“That’s true, but—”
“And wasn’t Scott Wagner the go-to guy for the last two presidents’ dirty laundry?” Pitcock continued.
“Also true. Still, it’s a strange move. And everything comes back to this woman, Yasmine Matthews. Since she came on the scene, the president no longer listens to a word I say.”
Pitcock thought for a moment. “If that’s the case, then we have to sort this out. If not, he can kiss his presidency goodbye after one term,” he said. He paused for effect, then added, “And we’ll be out, too.”
“I agree,” Armstrong said. “We have to work together if we want to get Samson back on track. This affair is going to damage him—and by extension, it’s going to damage us. And if wind of Tom Wagner’s involvement hits the media, we’re through.” He was on his feet now, pacing back and forth through his office.

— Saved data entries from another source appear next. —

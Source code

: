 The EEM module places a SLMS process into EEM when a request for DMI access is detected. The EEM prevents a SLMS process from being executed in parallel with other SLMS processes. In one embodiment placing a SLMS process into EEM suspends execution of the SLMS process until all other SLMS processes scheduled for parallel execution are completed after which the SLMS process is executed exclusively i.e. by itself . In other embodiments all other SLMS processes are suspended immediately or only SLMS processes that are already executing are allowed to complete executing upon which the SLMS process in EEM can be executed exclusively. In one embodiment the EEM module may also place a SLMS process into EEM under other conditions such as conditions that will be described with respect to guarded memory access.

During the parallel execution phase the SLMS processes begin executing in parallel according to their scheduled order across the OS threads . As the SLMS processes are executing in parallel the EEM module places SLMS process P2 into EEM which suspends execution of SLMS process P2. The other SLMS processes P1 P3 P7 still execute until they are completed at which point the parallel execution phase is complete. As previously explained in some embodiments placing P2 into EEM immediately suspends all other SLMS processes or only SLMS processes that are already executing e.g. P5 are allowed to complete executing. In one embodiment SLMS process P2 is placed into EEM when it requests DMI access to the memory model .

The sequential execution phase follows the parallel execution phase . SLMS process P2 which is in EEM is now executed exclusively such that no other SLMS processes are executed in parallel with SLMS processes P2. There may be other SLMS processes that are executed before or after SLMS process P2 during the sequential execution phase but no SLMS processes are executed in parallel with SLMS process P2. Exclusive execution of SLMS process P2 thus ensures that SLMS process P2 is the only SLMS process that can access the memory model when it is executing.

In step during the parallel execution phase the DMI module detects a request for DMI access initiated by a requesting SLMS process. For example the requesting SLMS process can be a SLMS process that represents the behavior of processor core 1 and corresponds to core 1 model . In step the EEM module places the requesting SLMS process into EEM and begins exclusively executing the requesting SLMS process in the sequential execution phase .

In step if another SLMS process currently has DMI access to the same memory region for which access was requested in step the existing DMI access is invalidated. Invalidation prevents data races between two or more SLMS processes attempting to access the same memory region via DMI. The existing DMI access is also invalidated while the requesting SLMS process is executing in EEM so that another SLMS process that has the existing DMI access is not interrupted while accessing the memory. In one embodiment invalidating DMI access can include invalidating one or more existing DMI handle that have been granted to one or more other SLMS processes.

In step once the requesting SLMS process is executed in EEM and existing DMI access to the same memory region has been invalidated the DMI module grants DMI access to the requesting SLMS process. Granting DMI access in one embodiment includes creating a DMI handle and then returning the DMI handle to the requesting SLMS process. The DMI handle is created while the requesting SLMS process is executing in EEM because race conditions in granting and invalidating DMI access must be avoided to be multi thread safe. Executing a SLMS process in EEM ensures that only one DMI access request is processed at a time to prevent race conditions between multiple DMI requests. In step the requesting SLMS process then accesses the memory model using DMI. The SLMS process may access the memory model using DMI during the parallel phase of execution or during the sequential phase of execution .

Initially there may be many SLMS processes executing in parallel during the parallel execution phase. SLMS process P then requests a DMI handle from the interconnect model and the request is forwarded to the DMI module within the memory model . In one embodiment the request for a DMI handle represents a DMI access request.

“Settle down. If we stick together, I’m sure we’ll come up with a solution.”
“Thank you, Mr. Vice President. I trust we can keep this between us for the time being.”
“Of course, Mr. Armstrong,” Pitcock said. He smiled to himself and ended the call. Then he dialed an internal number.
“Rita, would you come into my office for a minute?”
“Sir?” Rita Sorensen, Pitcock’s chief of staff, said as she entered the office.
“Let’s get back to that new squeeze you mentioned . . .” Pitcock began. Rita smiled and closed the door behind her.
28
Kranichberg Castle, south of Vienna
“When we slid the bolt across, there was a hollow in the wall behind it, wasn’t there?” Hellen asked, remembering, and she ran into the last chamber without waiting for Cloutard’s answer. She knelt down and shone her flashlight into the space behind the bolt.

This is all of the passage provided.